I know that if my parents suddenly decide to throw me out saying I won’t get anything from their wealth, then apart from a few boxers and a mosquito racket, this car will be my only true possession — My own money saved up and invested into my car — Like it is well and truly mine.
Now that I’m an entrepreneur as well, and I have no salary, I keep getting inspired by these American entrepreneurs who work out of station wagons. So, if my parents indeed decide to throw me out, I shall take my laptop (borrowed, of course) and work out of my car, my little entrepreneurial station wagon.
Back to the story..
So, I finished swimming today and came back to my car, changed and got to work. Later at work, I walk to my car and randomly spot this.
I was like some idiot leaned back and scratched some key in my car. Okay, idiots exist. I let it slide.
Then I saw this.
Now it hit me. Some rascal ruffian vandalising fiend had just decided to run amok on my car with his useless key or stone. On my precious possession.
I blame you, you rascal
I may even forgive the fact that you scratched my car. But you, you idiot rascal with no education, you scratched it for no reason.
That place didn’t have a soul that knew me and there were 22 other cars parked. I hadn’t done any wrong to any of them for them to exact vengeance. Neither have I done anything to you. Yet, you randomly decided to see what it feels like to ruin someone’s car.
I blame your parents
They must be outright idiots for not educating you the right way — that they didn’t tell you ‘Listen, son. Don’t ruin cars. But if you do ruin one, at least do it because they did something to you, not for no reason.’

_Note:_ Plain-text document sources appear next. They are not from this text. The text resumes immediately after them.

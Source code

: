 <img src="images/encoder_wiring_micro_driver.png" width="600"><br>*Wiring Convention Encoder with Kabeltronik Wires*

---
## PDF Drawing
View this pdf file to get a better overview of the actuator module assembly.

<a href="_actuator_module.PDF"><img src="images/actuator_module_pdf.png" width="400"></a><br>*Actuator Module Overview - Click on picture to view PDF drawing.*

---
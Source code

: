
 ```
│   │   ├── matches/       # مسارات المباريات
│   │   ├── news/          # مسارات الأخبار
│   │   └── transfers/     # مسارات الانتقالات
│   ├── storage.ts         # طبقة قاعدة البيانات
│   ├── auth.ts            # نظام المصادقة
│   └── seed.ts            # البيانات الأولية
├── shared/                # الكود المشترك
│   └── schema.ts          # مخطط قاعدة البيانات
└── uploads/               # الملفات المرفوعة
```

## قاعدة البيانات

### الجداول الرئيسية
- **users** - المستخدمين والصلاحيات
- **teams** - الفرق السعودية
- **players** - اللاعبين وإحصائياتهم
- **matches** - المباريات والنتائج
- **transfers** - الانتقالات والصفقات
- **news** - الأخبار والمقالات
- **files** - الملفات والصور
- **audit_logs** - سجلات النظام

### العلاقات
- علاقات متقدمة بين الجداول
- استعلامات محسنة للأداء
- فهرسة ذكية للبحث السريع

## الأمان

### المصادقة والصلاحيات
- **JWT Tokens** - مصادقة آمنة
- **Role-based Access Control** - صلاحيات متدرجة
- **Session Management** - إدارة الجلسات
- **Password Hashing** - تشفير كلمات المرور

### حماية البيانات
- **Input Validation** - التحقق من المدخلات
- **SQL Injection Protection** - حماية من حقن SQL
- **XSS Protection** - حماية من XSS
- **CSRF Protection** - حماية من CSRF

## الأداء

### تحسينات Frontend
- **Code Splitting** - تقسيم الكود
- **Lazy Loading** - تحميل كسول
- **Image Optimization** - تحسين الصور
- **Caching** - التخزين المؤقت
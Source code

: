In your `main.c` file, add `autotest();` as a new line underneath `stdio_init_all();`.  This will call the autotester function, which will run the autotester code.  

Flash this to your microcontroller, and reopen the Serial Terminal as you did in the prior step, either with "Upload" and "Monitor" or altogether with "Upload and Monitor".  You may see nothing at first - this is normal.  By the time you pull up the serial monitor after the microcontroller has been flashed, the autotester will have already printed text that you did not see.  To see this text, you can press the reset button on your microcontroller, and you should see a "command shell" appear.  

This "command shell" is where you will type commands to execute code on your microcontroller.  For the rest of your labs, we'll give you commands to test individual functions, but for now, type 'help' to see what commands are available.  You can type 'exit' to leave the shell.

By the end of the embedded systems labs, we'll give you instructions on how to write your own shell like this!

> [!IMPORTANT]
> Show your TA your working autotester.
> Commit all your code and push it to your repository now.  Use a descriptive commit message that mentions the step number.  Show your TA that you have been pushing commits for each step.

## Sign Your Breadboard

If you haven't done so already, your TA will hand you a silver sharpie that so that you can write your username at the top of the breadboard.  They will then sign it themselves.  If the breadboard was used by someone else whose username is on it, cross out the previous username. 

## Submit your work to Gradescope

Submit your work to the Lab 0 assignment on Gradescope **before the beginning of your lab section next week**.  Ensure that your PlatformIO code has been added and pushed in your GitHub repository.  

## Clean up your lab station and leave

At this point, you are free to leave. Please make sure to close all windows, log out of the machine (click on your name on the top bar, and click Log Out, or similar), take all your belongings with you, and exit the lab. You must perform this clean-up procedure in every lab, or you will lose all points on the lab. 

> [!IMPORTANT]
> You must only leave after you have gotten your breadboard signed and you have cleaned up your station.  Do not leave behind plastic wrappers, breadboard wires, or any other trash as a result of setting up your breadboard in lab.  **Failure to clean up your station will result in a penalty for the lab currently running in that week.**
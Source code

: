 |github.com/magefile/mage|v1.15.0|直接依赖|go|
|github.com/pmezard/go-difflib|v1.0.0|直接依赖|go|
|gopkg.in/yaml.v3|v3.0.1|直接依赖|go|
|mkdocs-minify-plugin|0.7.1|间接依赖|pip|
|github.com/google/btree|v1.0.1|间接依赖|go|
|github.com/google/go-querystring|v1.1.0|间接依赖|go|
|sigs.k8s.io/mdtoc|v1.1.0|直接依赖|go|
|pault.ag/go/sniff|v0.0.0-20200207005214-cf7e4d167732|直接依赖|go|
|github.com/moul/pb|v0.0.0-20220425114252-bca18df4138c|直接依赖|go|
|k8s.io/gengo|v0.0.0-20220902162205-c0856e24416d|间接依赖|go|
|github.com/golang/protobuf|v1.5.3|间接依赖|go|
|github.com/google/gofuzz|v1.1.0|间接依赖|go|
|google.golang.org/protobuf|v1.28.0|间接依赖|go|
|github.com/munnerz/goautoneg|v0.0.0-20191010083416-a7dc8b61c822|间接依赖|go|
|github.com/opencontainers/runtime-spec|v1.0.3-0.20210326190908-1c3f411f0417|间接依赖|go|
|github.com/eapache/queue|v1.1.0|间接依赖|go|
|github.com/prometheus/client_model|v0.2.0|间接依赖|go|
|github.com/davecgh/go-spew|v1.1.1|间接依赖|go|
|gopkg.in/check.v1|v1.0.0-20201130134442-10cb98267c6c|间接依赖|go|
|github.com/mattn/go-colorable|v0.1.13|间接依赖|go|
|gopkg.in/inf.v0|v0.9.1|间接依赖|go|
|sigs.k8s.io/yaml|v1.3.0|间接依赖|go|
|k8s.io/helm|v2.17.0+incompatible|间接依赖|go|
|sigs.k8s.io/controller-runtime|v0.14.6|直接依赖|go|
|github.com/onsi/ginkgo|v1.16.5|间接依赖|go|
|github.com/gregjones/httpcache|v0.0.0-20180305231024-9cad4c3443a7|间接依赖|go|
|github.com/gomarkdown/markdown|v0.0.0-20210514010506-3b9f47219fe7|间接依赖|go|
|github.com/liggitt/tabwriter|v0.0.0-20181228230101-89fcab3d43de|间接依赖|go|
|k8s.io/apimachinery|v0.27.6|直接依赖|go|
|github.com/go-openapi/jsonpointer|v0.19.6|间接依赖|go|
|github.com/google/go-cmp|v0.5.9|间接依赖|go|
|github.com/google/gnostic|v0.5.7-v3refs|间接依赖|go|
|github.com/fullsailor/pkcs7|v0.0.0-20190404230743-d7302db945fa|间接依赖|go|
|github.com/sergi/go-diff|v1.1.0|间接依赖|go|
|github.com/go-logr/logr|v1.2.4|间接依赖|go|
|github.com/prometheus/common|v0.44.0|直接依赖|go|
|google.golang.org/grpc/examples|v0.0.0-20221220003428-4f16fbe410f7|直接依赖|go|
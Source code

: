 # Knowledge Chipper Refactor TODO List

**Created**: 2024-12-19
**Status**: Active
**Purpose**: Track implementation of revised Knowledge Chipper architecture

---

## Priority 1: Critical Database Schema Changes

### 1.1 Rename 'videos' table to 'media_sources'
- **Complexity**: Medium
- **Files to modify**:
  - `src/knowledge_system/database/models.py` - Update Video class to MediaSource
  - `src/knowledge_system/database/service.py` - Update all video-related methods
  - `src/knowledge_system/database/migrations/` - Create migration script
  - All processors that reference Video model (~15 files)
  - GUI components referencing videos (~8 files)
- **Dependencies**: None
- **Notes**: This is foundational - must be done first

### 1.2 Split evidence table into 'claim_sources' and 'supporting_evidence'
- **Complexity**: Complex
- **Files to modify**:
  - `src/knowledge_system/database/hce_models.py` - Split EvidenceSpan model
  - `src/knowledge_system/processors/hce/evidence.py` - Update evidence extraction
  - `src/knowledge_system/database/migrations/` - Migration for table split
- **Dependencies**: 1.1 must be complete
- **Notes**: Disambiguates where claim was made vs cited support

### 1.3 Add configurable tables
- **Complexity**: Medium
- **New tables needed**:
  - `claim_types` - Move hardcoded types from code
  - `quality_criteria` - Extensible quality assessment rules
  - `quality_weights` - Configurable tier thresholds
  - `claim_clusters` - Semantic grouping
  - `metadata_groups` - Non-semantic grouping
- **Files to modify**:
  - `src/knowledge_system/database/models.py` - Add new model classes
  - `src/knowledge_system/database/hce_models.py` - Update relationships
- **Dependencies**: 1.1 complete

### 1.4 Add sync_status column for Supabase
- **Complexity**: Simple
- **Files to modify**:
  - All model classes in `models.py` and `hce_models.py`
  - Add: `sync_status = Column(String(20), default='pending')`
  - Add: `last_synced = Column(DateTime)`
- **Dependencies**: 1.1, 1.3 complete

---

I blame them because they were fools who didn’t understand the importance of values and didn’t pass on anything to their son either.
‘Hey there, uncle and aunty. Just wanted to stop by and let you know that your son, is bloody stupid. He scratched my car for no reason!’
I blame this government
Their parents might say they can’t afford to educate the child. They will say that they themselves are poor wage earners.
Hi Government. Why are you ignoring such downtrodden people? See the problem now? They are growing up to be outright stupid — Like this man. He is a little dumber than a retarded manatee, thanks to your education programmes, or rather lack of it.
I blame this society
I hate every single person in that area because they allowed such idiots to exist in their midst.
Hey town! This one man is bringing down the average IQ of your entire town by a good 30%. Apart from that, he might ruin your houses or pee on your cows or something.
Why? Oh wait, for no reason.
Finally, I blame you and me
I blame you because you could have, in some way, been a contributor to this evil doing.
I blame me for not being able to think of what that way could have been right now.
But I need to say this.
Listen, young man or woman who did this! I may never see you again. There is a good chance we might not even cross paths once in our life. But if we do — boy oh boy, if we do, my son, I shall ensure I wreck your entire life. I shall tear it to shreds. I shall watch you burn. But I wouldn’t be doing any wrong. You know why? Because I have a reason for doing what I did.
I blame you, me, the country and every one of them.
And finally, I blame all the people who sleep on the sidewalk.
Oh, wait. No. I blame my driver.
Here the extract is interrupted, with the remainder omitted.